Tuesday, May 13th, 2008
Dear Telus
Fuck you.
I’m so sick of your stupid shit. Your customer service system is, in a word: Byzantine. Your rate structures are total garbage, and the only redeeming feature you had was not hassling your internet users…which has ended.
But the birds…oh jesus, the birds.
I actually had a friend working at Telus when the original “Stupid Animals” advertising push started, and according to that friend, they had the campaign made for them, and then dropped the company that made it. They’ve done all the updates to it in house. And it shows.
I’ve hated it since day one, but I understood why they ran with it: it appealed to a lot of people. And Telus was a company that desperately needed to appeal to the consumers of the world. At the time, they were viewed as an Evil Empire of corporate shit-heads, who’d weaseled into a service previously run by the government, and were preparing to knife-rape our bank accounts into submission. These clowns needed to dazzle us with bullshit.
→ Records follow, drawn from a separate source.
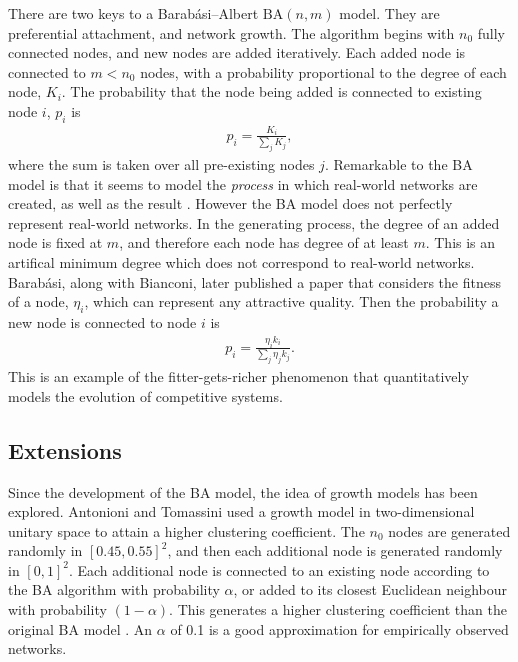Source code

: There are two keys to a Barab\'{a}si--Albert $\mathrm{BA}(n,m)$ model. They are preferential attachment, and network growth. The algorithm begins with $n_0$ fully connected nodes, and new nodes are added iteratively. Each added node is connected to $m<n_0$ nodes, with a probability proportional to the degree of each node, $K_i$. The probability that the node being added is connected to existing node $i$, $p_i$ is \\
\begin{align*}
    p_i = \frac{K_i}{\sum_j K_j},
\end{align*}
where the sum is taken over all pre-existing nodes $j$. Remarkable to the BA model is that it seems to model the \emph{process} in which real-world networks are created, as well as the result \cite{RN55}. However the BA model does not perfectly represent real-world networks. In the generating process, the degree of an added node is fixed at $m$, and therefore each node has degree of at least $m$. This is an artifical minimum degree which does not correspond to real-world networks. \\

Barab\'{a}si, along with Bianconi, \cite{RN59} later published a paper that considers the fitness of a node, $\eta_i$, which can represent any attractive quality. Then the probability a new node is connected to node $i$ is \\
\begin{align*}
    p_i = \frac{\eta_ik_i}{\sum_j \eta_jk_j}.
\end{align*}
This is an example of the fitter-gets-richer phenomenon that quantitatively models the evolution of competitive systems. 

\subsection{Extensions}
Since the development of the BA model, the idea of growth models has been explored. Antonioni and Tomassini \cite{RN51} used a growth model in two-dimensional unitary space to attain a higher clustering coefficient. The $n_0$ nodes are generated randomly in $[0.45,0.55]^2$, and then each additional node is generated randomly in $[0,1]^2$. Each additional node is connected to an existing node according to the BA algorithm with probability $\alpha$, or added to its closest Euclidean neighbour with probability $(1-\alpha)$. This generates a higher clustering coefficient than the original BA model \cite{RN51}.  An $\alpha$ of 0.1 is a good approximation for empirically observed networks. \\  

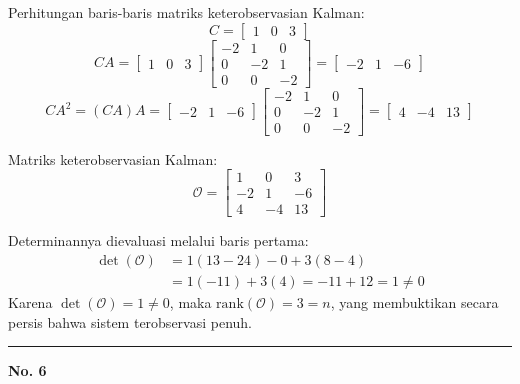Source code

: \documentclass[11pt,a4paper]{article}
\begin{document}
Perhitungan baris-baris matriks keterobservasian Kalman:
$$C = \begin{bmatrix} 1 & 0 & 3 \end{bmatrix}$$
$$CA = \begin{bmatrix} 1 & 0 & 3 \end{bmatrix} \begin{bmatrix} -2 & 1 & 0 \\ 0 & -2 & 1 \\ 0 & 0 & -2 \end{bmatrix} = \begin{bmatrix} -2 & 1 & -6 \end{bmatrix}$$
$$CA^2 = (CA)A = \begin{bmatrix} -2 & 1 & -6 \end{bmatrix} \begin{bmatrix} -2 & 1 & 0 \\ 0 & -2 & 1 \\ 0 & 0 & -2 \end{bmatrix} = \begin{bmatrix} 4 & -4 & 13 \end{bmatrix}$$

Matriks keterobservasian Kalman:
$$\mathcal{O} = \begin{bmatrix} 1 & 0 & 3 \\ -2 & 1 & -6 \\ 4 & -4 & 13 \end{bmatrix}$$

Determinannya dievaluasi melalui baris pertama:
\begin{align*}
    \det(\mathcal{O}) &= 1(13 - 24) - 0 + 3(8 - 4) \\
    &= 1(-11) + 3(4) = -11 + 12 = 1 \ne 0
\end{align*}
Karena $\det(\mathcal{O}) = 1 \ne 0$, maka $\text{rank}(\mathcal{O}) = 3 = n$, yang membuktikan secara persis bahwa sistem terobservasi penuh.

\vspace{12pt}
\hrule
\vspace{10pt}

\textbf{\large No. 6}
\end{document}
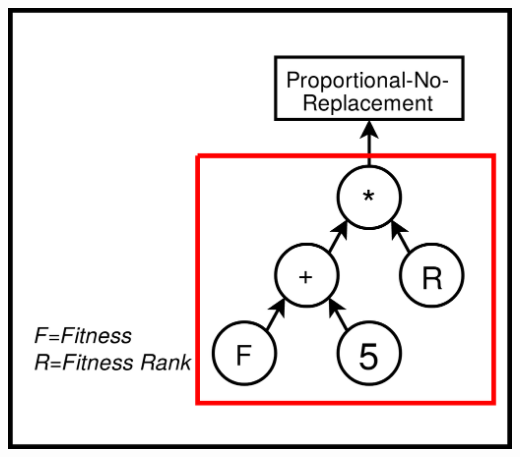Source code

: \documentclass{beamer}
\begin{document}
\begin{frame}
\begin{columns}
\begin{column}{0.5\textwidth}
			\includegraphics[width=\textwidth]{example_eppsea_no_forks_red_highlight}		
		\end{column}
		\end{columns}		

	\end{frame}	
	
\end{document}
And dazzle they did.
That was 12 FUCKING YEARS AGO. I’m begging you to stop. You ass-faces are in total control now. Grab the red batphone off the wall, and dial up Johnny CEO and tell him to stop stroking the thigh of a fat korean boy for 10 god damn seconds and approve a new advertising budget. This offends every sensibility I have.
I’ll tell you what, pay me 50 bucks, and I’ll come up with a new campaign for you. IN fact, I have it, here it is…for FREE.
“Telus: We promise to stop fucking your mouths”
DONE.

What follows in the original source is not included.